Independentemente do resultado do referendo de domingo sobre a despenalização do aborto, não restam dúvidas de que este acto eleitoral vai transformar de vez a vidinha da classe política portuguesa.
Ao aceitar submeter a referendo uma lei aprovada num parlamento legitimado por sufrágio, os deputados do PS e do PSD demonstraram uma vez mais a seriedade que os anima na sua peregrinação pelos longos e tortuosos caminhos do poder.
Alguns analistas garantem que, desta forma, os ilustres representantes dos portugueses protagonizaram o primeiro grande atentado contra a democracia representativa desde o 25 de Abril.
No entanto, é bem provável que, desta forma, Governo e oposição laranja tenham dado mais um passo rumo à democracia avançada que se espera para o terceiro milénio. Passo a explicar.
É verdade que a Assembleia da República e os governos todos, desde Soares a Cavaco e Guterres, nunca se preocuparam em referendar a adesão à CEE, a moeda única ou a presença de Portugal na NATO. Mas essas eram «grandes questões nacionais» e, como tal, deviam ser tratadas preferencialmente no estrangeiro.
E, já agora, longe dos olhos do povo, que é incapaz de entender o esforço, a dedicação e o empenho daqueles milhares de funcionários de Estrasburgo e Bruxelas que desinteressadamente escrevem as normas, as leis e os tratados sem os quais não seríamos europeus mas talvez asiáticos ou cangurus australianos.
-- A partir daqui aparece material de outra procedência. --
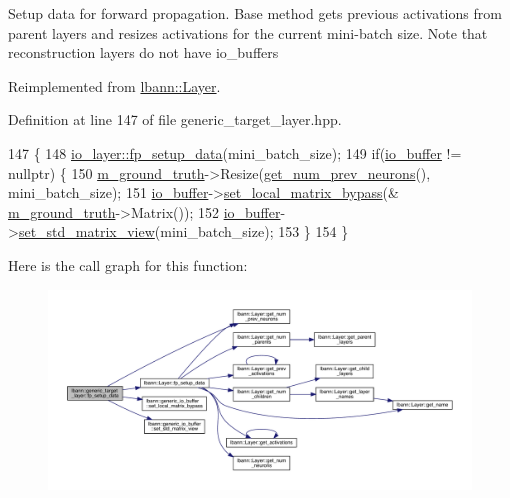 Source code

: Setup data for forward propagation. Base method gets previous activations from parent layers and resizes activations for the current mini-\/batch size. Note that reconstruction layers do not have io\+\_\+buffers 

Reimplemented from \hyperlink{classlbann_1_1Layer_af311d901a5f71e4c749454647e9fd9c7}{lbann\+::\+Layer}.



Definition at line 147 of file generic\+\_\+target\+\_\+layer.\+hpp.


\begin{DoxyCode}
147                                                    \{
148     \hyperlink{classlbann_1_1Layer_af311d901a5f71e4c749454647e9fd9c7}{io\_layer::fp\_setup\_data}(mini\_batch\_size);
149     \textcolor{keywordflow}{if}(\hyperlink{classlbann_1_1generic__target__layer_a8da650b94f50cc63fc90cd792fa50c3f}{io\_buffer} != \textcolor{keyword}{nullptr}) \{  
150       \hyperlink{classlbann_1_1generic__target__layer_acb9ba351caf22b8e2378e4cd1e256da7}{m\_ground\_truth}->Resize(\hyperlink{classlbann_1_1Layer_a27112eb70bbfbd7f3c3e749960400dec}{get\_num\_prev\_neurons}(), mini\_batch\_size);
151       \hyperlink{classlbann_1_1generic__target__layer_a8da650b94f50cc63fc90cd792fa50c3f}{io\_buffer}->\hyperlink{classlbann_1_1generic__io__buffer_af84c26ab5ee77d1d9ed9ea5d62823815}{set\_local\_matrix\_bypass}(&
      \hyperlink{classlbann_1_1generic__target__layer_acb9ba351caf22b8e2378e4cd1e256da7}{m\_ground\_truth}->Matrix());
152       \hyperlink{classlbann_1_1generic__target__layer_a8da650b94f50cc63fc90cd792fa50c3f}{io\_buffer}->\hyperlink{classlbann_1_1generic__io__buffer_a458d9bf722effce4177a0ac0aee9124f}{set\_std\_matrix\_view}(mini\_batch\_size);
153     \}
154   \}
\end{DoxyCode}
Here is the call graph for this function\+:\nopagebreak
\begin{figure}[H]
\begin{center}
\leavevmode
\includegraphics[width=350pt]{classlbann_1_1generic__target__layer_af89a8227784c005354bf937ec887a7ed_cgraph}
\end{center}
\end{figure}
\mbox{\label{classlbann_1_1generic__target__layer_abc0a5ec9761f3cebd34d3549d4681108}} 
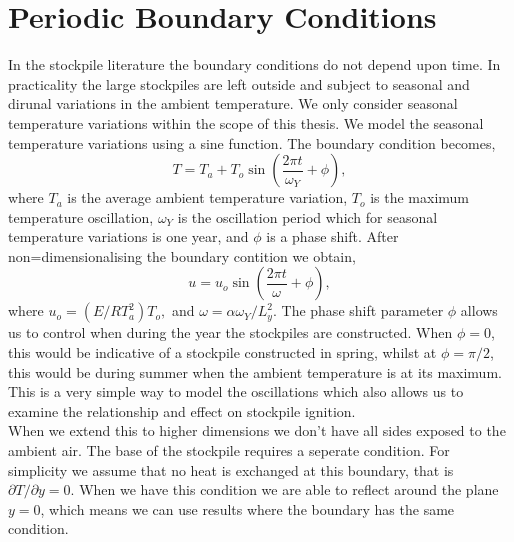 \section{Periodic Boundary Conditions}
In the stockpile literature the boundary conditions do not depend upon time. In practicality the large stockpiles are left outside and subject to seasonal and dirunal variations in the ambient temperature. We only consider seasonal temperature variations within the scope of this thesis. We model the seasonal temperature variations using a sine function. The boundary condition becomes,
\begin{equation}
T=T_a+T_o\sin\left(\frac{2\pi t}{\omega_Y}+\phi\right), \label{eq:PBC_D}
\end{equation}
where $T_a$ is the average ambient temperature variation, $T_o$ is the maximum temperature oscillation, $\omega_Y$ is the oscillation period which for seasonal temperature variations is one year, and $\phi$ is a phase shift. After non=dimensionalising the boundary contition we obtain,
\begin{equation}
u=u_o \sin\left(\frac{2\pi t}{\omega}+\phi \right),
\end{equation} 
where $u_o=\left(E/RT_a^2\right)T_o,$ and $\omega=\alpha \omega_Y/L_y^2.$ The phase shift parameter $\phi$ allows us to control when during the year the stockpiles are constructed. When $\phi=0$, this would be indicative of a stockpile constructed in spring, whilst at $\phi=\pi/2$, this would be during summer when the ambient temperature is at its maximum. This is a very simple way to model the oscillations which also allows us to examine the relationship and effect on stockpile ignition.\\

When we extend this to higher dimensions we don't have all sides exposed to the ambient air. The base of the stockpile requires a seperate condition. For simplicity we assume that no heat is exchanged at this boundary, that is $\partial T/\partial y =0$. When we have this condition we are able to reflect around the plane $y=0$, which means we can use results where the boundary has the same condition.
A despenalização do aborto, pelo contrário, resume-se a dizer sim ou não ao policiamento íntimo – e toda a gente sabe que o povo gosta de histórias policiais. Com a sagacidade que o caracteriza, o professor Marcelo tentou fazer desta um «serial killer» e lançou o isco do referendo, que Guterres, de boca sempre aberta ao diálogo, se apressou a morder.
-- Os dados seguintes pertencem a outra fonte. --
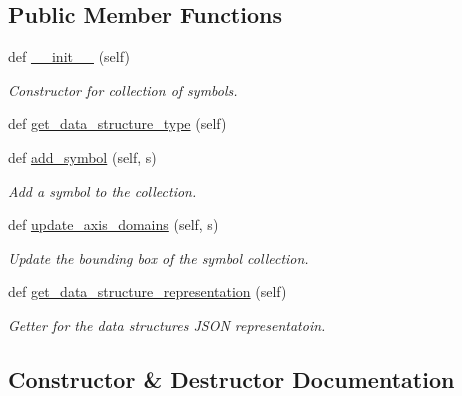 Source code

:\subsection*{Public Member Functions}
\begin{DoxyCompactItemize}
\item 
def \hyperlink{classbridges_1_1symbol__collection_1_1_symbol_collection_a7ba838d831a2dce6d74fe920c7de52fd}{\+\_\+\+\_\+init\+\_\+\+\_\+} (self)
\begin{DoxyCompactList}\small\item\em Constructor for collection of symbols. \end{DoxyCompactList}\item 
def \hyperlink{classbridges_1_1symbol__collection_1_1_symbol_collection_a84a2d68da2df79389b6bec06ee99f72d}{get\+\_\+data\+\_\+structure\+\_\+type} (self)
\item 
def \hyperlink{classbridges_1_1symbol__collection_1_1_symbol_collection_a11e36a56b1d7dbf23175d4b1ab3cd378}{add\+\_\+symbol} (self, s)
\begin{DoxyCompactList}\small\item\em Add a symbol to the collection. \end{DoxyCompactList}\item 
def \hyperlink{classbridges_1_1symbol__collection_1_1_symbol_collection_af0906b48ee3ee868bb7779561d3f710c}{update\+\_\+axis\+\_\+domains} (self, s)
\begin{DoxyCompactList}\small\item\em Update the bounding box of the symbol collection. \end{DoxyCompactList}\item 
def \hyperlink{classbridges_1_1symbol__collection_1_1_symbol_collection_a09fb16fe5f14457654e5f2680131ccc9}{get\+\_\+data\+\_\+structure\+\_\+representation} (self)
\begin{DoxyCompactList}\small\item\em Getter for the data structure\textquotesingle{}s J\+S\+ON representatoin. \end{DoxyCompactList}\end{DoxyCompactItemize}


\subsection{Constructor \& Destructor Documentation}
\mbox{\label{classbridges_1_1symbol__collection_1_1_symbol_collection_a7ba838d831a2dce6d74fe920c7de52fd}} 
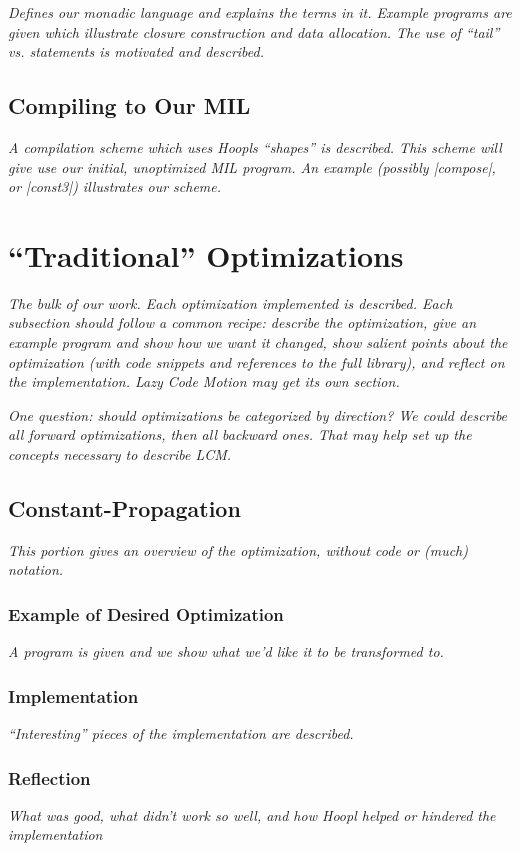 \documentclass[12pt]{report}
\begin{document}
\emph{Defines our monadic language and explains the terms in
  it. Example programs are given which illustrate closure construction
  and data allocation. The use of ``tail'' vs. statements is motivated
  and described. }

\section{Compiling to Our MIL}
\emph{A compilation scheme which uses Hoopls ``shapes'' is
described. This scheme will give use our initial, unoptimized
MIL program. An example (possibly |compose|, or |const3|) illustrates 
our scheme.}

\chapter{``Traditional'' Optimizations}

\emph{The bulk of our work. Each optimization implemented is
  described. Each subsection should follow a common recipe: describe
  the optimization, give an example program and show how we want it
  changed, show salient points about the optimization (with code
  snippets and references to the full library), and reflect on the
  implementation.  Lazy Code Motion may get its own section.}

\emph{One question: should optimizations be categorized by direction? We could
describe all forward optimizations, then all backward ones. That may help
set up the concepts necessary to describe LCM.}

\section{Constant-Propagation}
\emph{This portion gives an overview of the optimization, without
code or (much) notation.}

\subsection{Example of Desired Optimization}
\emph{A program is given and we show what we'd like it to be
transformed to.}

\subsection{Implementation}
\emph{``Interesting'' pieces of the implementation are described.}

\subsection{Reflection}
\emph{What was good, what didn't work so well, and how Hoopl helped
or hindered the implementation}
\end{document}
O governo inaugurou, assim, a era da «democracia lights», pouco empenhada em princípios, mas sempre muito atenta aos fins em vista. Depois da «democracia orgânica» de Salazar e da «democracia musculada» de Cavaco, não ficava bem a Guterres perder a oportunidade de deixar a sua marca na governação.
Ao querer legitimar uma lei legítima, o Primeiro Ministro provou que este governo é tão democrata que até consegue governar contra si mesmo. Vamos lá a ver é se, com tanto diálogo, Guterres não acaba a falar sozinho.